Swedish Six-Hour Workday Trial Runs into Trouble: Too Expensive - eplanit
https://www.bloomberg.com/news/articles/2017-01-03/swedish-six-hour-workday-trial-runs-into-trouble-too-expensive
======
lesserknowndan
Is this an example of a "straw man pilot"? Of course it is going to be more
expensive if you have policies in place that require around the clock care of
patients by a specific number of workers.
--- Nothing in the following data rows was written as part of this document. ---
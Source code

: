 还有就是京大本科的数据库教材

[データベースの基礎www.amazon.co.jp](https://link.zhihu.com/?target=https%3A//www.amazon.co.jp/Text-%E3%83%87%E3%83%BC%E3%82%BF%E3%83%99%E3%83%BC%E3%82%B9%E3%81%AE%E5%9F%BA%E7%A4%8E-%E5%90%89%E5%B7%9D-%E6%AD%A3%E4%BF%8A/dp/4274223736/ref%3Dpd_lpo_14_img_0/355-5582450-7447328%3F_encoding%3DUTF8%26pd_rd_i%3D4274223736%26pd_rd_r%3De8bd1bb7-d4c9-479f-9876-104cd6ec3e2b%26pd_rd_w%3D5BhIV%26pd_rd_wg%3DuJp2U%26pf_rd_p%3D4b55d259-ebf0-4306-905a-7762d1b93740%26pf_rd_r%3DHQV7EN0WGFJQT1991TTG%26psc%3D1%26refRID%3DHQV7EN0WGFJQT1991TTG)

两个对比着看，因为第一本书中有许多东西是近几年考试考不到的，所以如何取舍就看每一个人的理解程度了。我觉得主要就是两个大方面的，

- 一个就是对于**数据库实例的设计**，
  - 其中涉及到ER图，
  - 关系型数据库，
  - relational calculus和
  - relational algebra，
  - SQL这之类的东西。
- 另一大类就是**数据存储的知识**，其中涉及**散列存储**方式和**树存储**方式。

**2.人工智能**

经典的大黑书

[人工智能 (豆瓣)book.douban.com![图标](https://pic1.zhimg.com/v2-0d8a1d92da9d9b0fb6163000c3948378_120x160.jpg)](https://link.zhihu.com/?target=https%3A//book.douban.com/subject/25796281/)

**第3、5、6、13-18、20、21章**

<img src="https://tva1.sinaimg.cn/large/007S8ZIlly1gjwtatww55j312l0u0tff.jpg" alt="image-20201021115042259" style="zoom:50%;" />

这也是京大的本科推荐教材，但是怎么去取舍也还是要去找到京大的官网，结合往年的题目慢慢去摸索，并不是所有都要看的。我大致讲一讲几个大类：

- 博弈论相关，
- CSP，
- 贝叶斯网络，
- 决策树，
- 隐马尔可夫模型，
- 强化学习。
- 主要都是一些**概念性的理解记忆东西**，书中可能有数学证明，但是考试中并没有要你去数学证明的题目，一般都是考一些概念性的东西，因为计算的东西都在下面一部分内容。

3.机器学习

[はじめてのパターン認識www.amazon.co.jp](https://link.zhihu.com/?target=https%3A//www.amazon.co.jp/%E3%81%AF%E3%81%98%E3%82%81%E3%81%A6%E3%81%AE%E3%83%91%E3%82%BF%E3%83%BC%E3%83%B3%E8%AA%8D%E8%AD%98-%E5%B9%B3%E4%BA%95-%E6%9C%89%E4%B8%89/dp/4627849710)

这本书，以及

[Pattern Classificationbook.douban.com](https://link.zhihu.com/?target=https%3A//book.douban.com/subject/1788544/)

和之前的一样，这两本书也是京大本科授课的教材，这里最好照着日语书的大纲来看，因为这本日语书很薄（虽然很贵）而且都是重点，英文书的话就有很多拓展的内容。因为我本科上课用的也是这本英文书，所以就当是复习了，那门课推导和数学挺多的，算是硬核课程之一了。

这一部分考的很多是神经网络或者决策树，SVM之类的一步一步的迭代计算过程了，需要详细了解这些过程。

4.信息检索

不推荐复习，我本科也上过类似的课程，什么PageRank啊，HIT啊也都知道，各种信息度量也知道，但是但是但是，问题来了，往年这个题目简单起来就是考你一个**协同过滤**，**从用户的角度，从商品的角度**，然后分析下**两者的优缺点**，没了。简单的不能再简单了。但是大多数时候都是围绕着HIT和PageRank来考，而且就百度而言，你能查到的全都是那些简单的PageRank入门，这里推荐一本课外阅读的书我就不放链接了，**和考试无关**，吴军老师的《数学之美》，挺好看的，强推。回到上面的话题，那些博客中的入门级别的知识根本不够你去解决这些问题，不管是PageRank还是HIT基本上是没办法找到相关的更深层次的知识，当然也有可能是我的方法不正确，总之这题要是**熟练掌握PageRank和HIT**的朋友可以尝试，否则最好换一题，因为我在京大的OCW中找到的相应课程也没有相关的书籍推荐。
They didn't even need to carry out
the pilot as all they had to do was calculate the hours.

It's very telling that they don't care about the positive health effects
observed of workers.

------
throwaway7767
And this is why we shouldn't frame the discussion of shorter working hours in
terms of economic efficiencies, because then they are easily dismissed if it
turns out people don't accomplish quite as much in 6 hours as they do in 8.

Shorter working hours is something we should be working towards because of the
personal benefits of having more free time. And it can keep people employed a
bit longer in the face of increasing automation if the jobs that do remain get
spread out more.

------
Nullabillity
On the other hand, Sunderby Sjukhus up north seems to have had more positive
results:
[http://sverigesradio.se/sida/artikel.aspx?programid=98&artik...](http://sverigesradio.se/sida/artikel.aspx?programid=98&artikel=6405641)